Five Design Mistakes—And How to Avoid Them
Designer Karin Bohne shares her smart fixes for common design missteps.
While we like to think that we are all experts in design, we recognize that we do need help from time to time. Luckily, we’ve got the pros on our side. We asked Karin Bohne, owner and director of Moeski Design Agency, to share her tricks for combatting common design missteps and the secrets to creating a look you’ll love.
Lighting. Lighting can make or break a room. Pay attention to scale: If a light fixture is too small, you’re losing an opportunity to add drama to the room. Sometimes people can be hesitant or shy to go with a large fixture, but once the fixture goes in, it can make a huge statement and really pull the room together. “In your dining room, if you’re choosing a pendant or a chandelier to go around your dining table, go for 24 inches diameter, or something even bigger like 30 inches,” Bohne suggests.
Colour. Avoid going too matchy-matchy. “For instance, if you choose red for your accent colour, but your throw pillows are red too, along with your art, than it becomes too much,” notes Bohne, “It can look more sophisticated and refined if you’re able to pull together a colour palette that has a few different colours in it.” Another common mistake people make: using millwork that blends in too much. Try and pick a kitchen island in a different colour or shade that your cabinets, or even with a different texture of millwork. Small space. “In small spaces or condo apartments, people feel like they have to use really small furniture. But what ends up happening, is if you have a tiny little couch, a tiny little coffee table, a tiny dining set, it’s almost like you’re living in a miniature home,” laughs Bohne. “Often, even in downtown Vancouver with one-bedroom condos, you can fit a decent sized sofa, and decent sized furniture that takes up more space but can make the apartment feel a lot bigger and function more comfortably.”
Furnishing. To achieve a really pulled together look, there needs to be a little bit of planning involved. “If you’re not planning, than sometimes you can end up with a really eclectic space, or conversely if you buy everything from the same space than everything can look like too much of a mishmash,” says Bohne. If you want the pieces in your home to be timeless, than good planning is where to start.

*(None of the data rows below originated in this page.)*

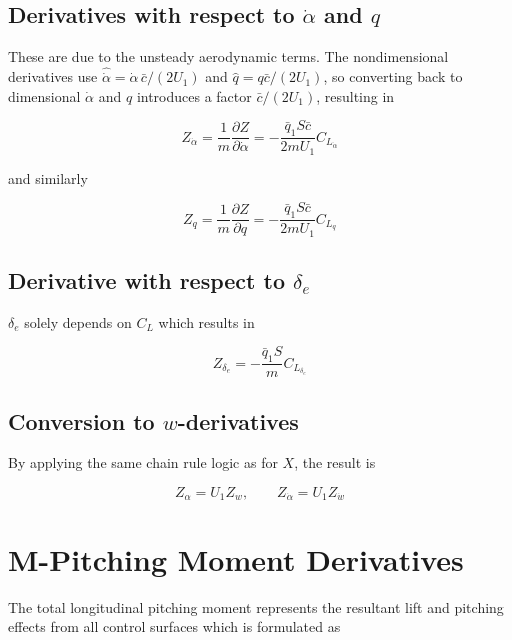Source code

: \documentclass[11pt]{article}
\newcommand{\qbar}{\bar{q}}
\newcommand{\cbar}{\bar{c}}
\newcommand{\dd}[2]{\dfrac{\partial #1}{\partial #2}}
\begin{document}
\subsection{Derivatives with respect to $\dot\alpha$ and $q$}

These are due to the unsteady aerodynamic terms.
The nondimensional derivatives use $\hat{\dot\alpha} = \dot\alpha\,\cbar/(2U_1)$ and $\hat q = q\cbar/(2U_1)$, so
converting back to dimensional $\dot\alpha$ and $q$ introduces a factor $\cbar/(2U_1)$, resulting in

\begin{equation}\label{eq:equation_16}
\boxed{\;Z_{\dot\alpha} = \frac{1}{m}\dd{Z}{\dot\alpha}
       = -\frac{\qbar_1 S\cbar}{2mU_1}C_{L_{\dot\alpha}}\;}
\end{equation}

and similarly

\begin{equation}\label{eq:equation_17}
\boxed{\;Z_q = \frac{1}{m}\dd{Z}{q}
       = -\frac{\qbar_1 S\cbar}{2mU_1}C_{L_q}\;}
\end{equation}

\subsection{Derivative with respect to $\delta_e$}

$\delta_{e}$ solely depends on $C_L$ which results in

\begin{equation}\label{eq:equation_18}
\boxed{\;Z_{\delta_e} = -\frac{\qbar_1 S}{m}C_{L_{\delta_e}}\;}
\end{equation}

\subsection{Conversion to $w$-derivatives}

By applying the same chain rule logic as for $X$, the result is

\begin{equation}\label{eq:equation_19}
\boxed{\;Z_\alpha = U_1 Z_w, \qquad Z_{\dot\alpha} = U_1 Z_{\dot w}\;}
\end{equation}

\section{M-Pitching Moment Derivatives}

The total longitudinal pitching moment represents the resultant lift and pitching effects from all control surfaces
which is formulated as
\end{document}
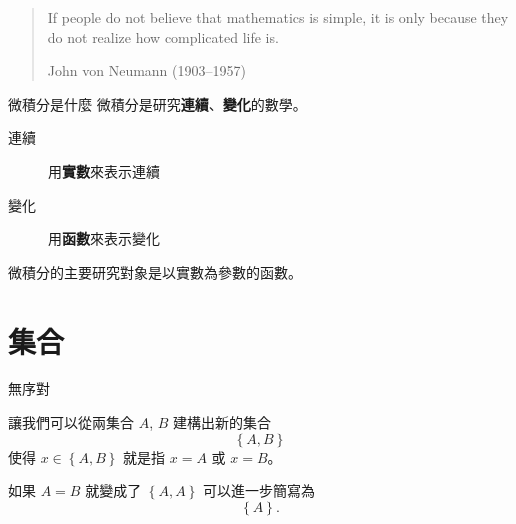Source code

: \documentclass{Slideshow}
\begin{document}
\begin{frame}
    \begin{quote}
        If people do not believe that mathematics is simple, it is only because
        they do not realize how complicated life is.

        \begin{flushright}
            \textup{John von Neumann (1903--1957)}
        \end{flushright}
    \end{quote}
\end{frame}

\begin{frame}{微積分是什麼}
    微積分是研究\textbf{連續}、\textbf{變化}的數學。

    \begin{description}
        \item[連續] 用\textbf{實數}來表示連續
        \item[變化] 用\textbf{函數}來表示變化
    \end{description}

    微積分的主要研究對象是以實數為參數的函數。
\end{frame}

\section{集合}

\begin{frame}{無序對}
    \begin{definition}
        \newcommand{\thepair}{\left\{ A, B \right\}}
        讓我們可以從兩集合 $A$, $B$ 建構出新的集合
        \[ \thepair \]
        使得 $x \in \thepair$ 就是指 $x = A$ 或 $x = B$。
    \end{definition}

    如果 $A = B$ 就變成了 $\left\{ A, A \right\}$ 可以進一步簡寫為
    \[ \left\{ A \right\}.\]
\end{frame}
\end{document}
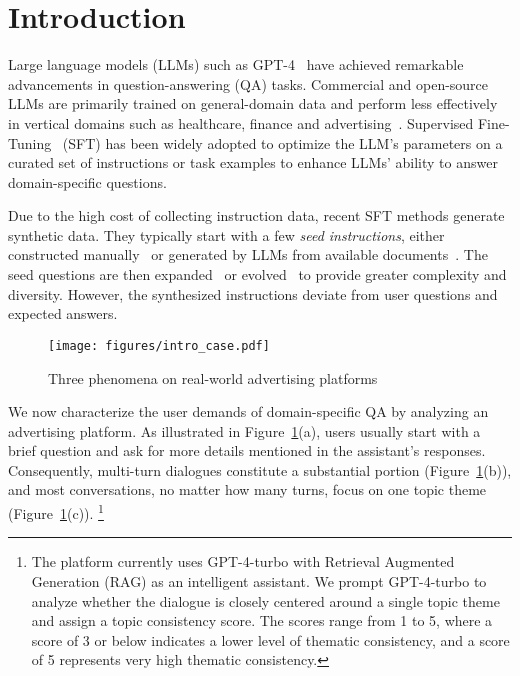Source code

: \section{Introduction}
\label{sec:intro}
Large language models (LLMs) such as GPT-4~\cite{OpenAI:2023ktj} have achieved remarkable advancements in question-answering (QA) tasks. Commercial and open-source LLMs are primarily trained on general-domain data and perform less effectively in vertical domains such as healthcare, finance and advertising~\cite{goyal2024healai,xu2024mental,wu2023bloomberggpt}. Supervised Fine-Tuning~\cite{sanh2022multitask,wang2024instruct,Wang2022SelfInstructAL} (SFT) has been widely adopted to optimize the LLM's parameters on a curated set of instructions or task examples to enhance LLMs' ability to answer domain-specific questions. 

Due to the high cost of collecting instruction data, recent SFT methods generate synthetic data. They typically start with a few \textit{seed instructions}, either constructed manually~\cite{ouyang2022training} or generated by LLMs from available documents~\cite{wang2024instruct}. The seed questions are then expanded~\cite{Wang2022SelfInstructAL} or evolved~\cite{Xu2023WizardLMEL} to provide greater complexity and diversity. However, the synthesized instructions deviate from user questions and expected answers.

\begin{figure}[!t]
\centering
\texttt{[image: figures/intro\_case.pdf]} %
\caption{Three phenomena on real-world advertising platforms}
\label{fig:discoverys}
\end{figure}

We now characterize the user demands of domain-specific QA by analyzing an advertising platform. As illustrated in Figure~\ref{fig:discoverys}(a), users usually start with a brief question and ask for more details mentioned in the assistant's responses. Consequently, multi-turn dialogues constitute a substantial portion (Figure~\ref{fig:discoverys}(b)), and most conversations, no matter how many turns, focus on one topic theme  (Figure~\ref{fig:discoverys}(c)). \footnote{The platform currently uses GPT-4-turbo with Retrieval Augmented Generation (RAG) as an intelligent assistant. We prompt GPT-4-turbo to analyze whether the dialogue is closely centered around a single topic theme and assign a topic consistency score. The scores range from 1 to 5, where a score of 3 or below indicates a lower level of thematic consistency, and a score of 5 represents very high thematic consistency.}  

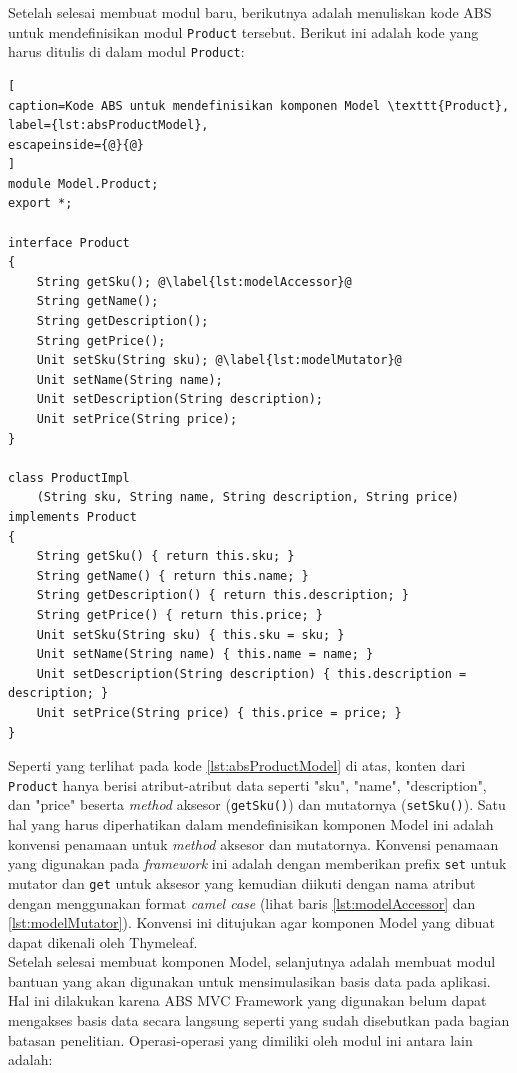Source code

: Setelah selesai membuat modul baru, berikutnya adalah menuliskan kode ABS untuk mendefinisikan modul \texttt{Product} tersebut. Berikut ini adalah kode yang harus ditulis di dalam modul \texttt{Product}:

\begin{lstlisting}[
caption=Kode ABS untuk mendefinisikan komponen Model \texttt{Product},
label={lst:absProductModel},
escapeinside={@}{@}
]
module Model.Product;
export *;

interface Product
{
	String getSku(); @\label{lst:modelAccessor}@
	String getName();
	String getDescription();
	String getPrice();
	Unit setSku(String sku); @\label{lst:modelMutator}@
	Unit setName(String name);
	Unit setDescription(String description);
	Unit setPrice(String price);
}

class ProductImpl 
	(String sku, String name, String description, String price) implements Product
{
	String getSku() { return this.sku; }
	String getName() { return this.name; }
	String getDescription() { return this.description; }
	String getPrice() { return this.price; }
	Unit setSku(String sku) { this.sku = sku; }
	Unit setName(String name) { this.name = name; }
	Unit setDescription(String description) { this.description = description; }
	Unit setPrice(String price) { this.price = price; }
}
\end{lstlisting}

Seperti yang terlihat pada kode \ref{lst:absProductModel} di atas, konten dari \texttt{Product} hanya berisi atribut-atribut data seperti "sku", "name", "description", dan "price" beserta \textit{method} aksesor (\texttt{getSku()}) dan mutatornya (\texttt{setSku()}). Satu hal yang harus diperhatikan dalam mendefinisikan komponen Model ini adalah konvensi penamaan untuk \textit{method} aksesor dan mutatornya. Konvensi penamaan yang digunakan pada \textit{framework} ini adalah dengan memberikan prefix \texttt{set} untuk mutator dan \texttt{get} untuk aksesor yang kemudian diikuti dengan nama atribut dengan menggunakan format \textit{camel case} (lihat baris \ref{lst:modelAccessor} dan \ref{lst:modelMutator}). Konvensi ini ditujukan agar komponen Model yang dibuat dapat dikenali oleh Thymeleaf.\\

Setelah selesai membuat komponen Model, selanjutnya adalah membuat modul bantuan yang akan digunakan untuk mensimulasikan basis data pada aplikasi. Hal ini dilakukan karena ABS MVC Framework yang digunakan belum dapat mengakses basis data secara langsung seperti yang sudah disebutkan pada bagian batasan penelitian. Operasi-operasi yang dimiliki oleh modul ini antara lain adalah:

Views.If you’re lucky enough to have a view—whether it’s the city, an ocean view or a leafy backyard—–don’t overlook what’s outside because it can sometimes be the best feature of your home. “Highlighting the view by using neutral paint colours is a good way to take advantage of the natural surroundings as they won’t distract,” advises Bohne. “Placing your furniture in such a way so that the furniture is open to the view, and you’re looking upon the view instead of placing the back of a sofa to the window is another great way to feature it. Try to keep the drapery in a neutral tone too.”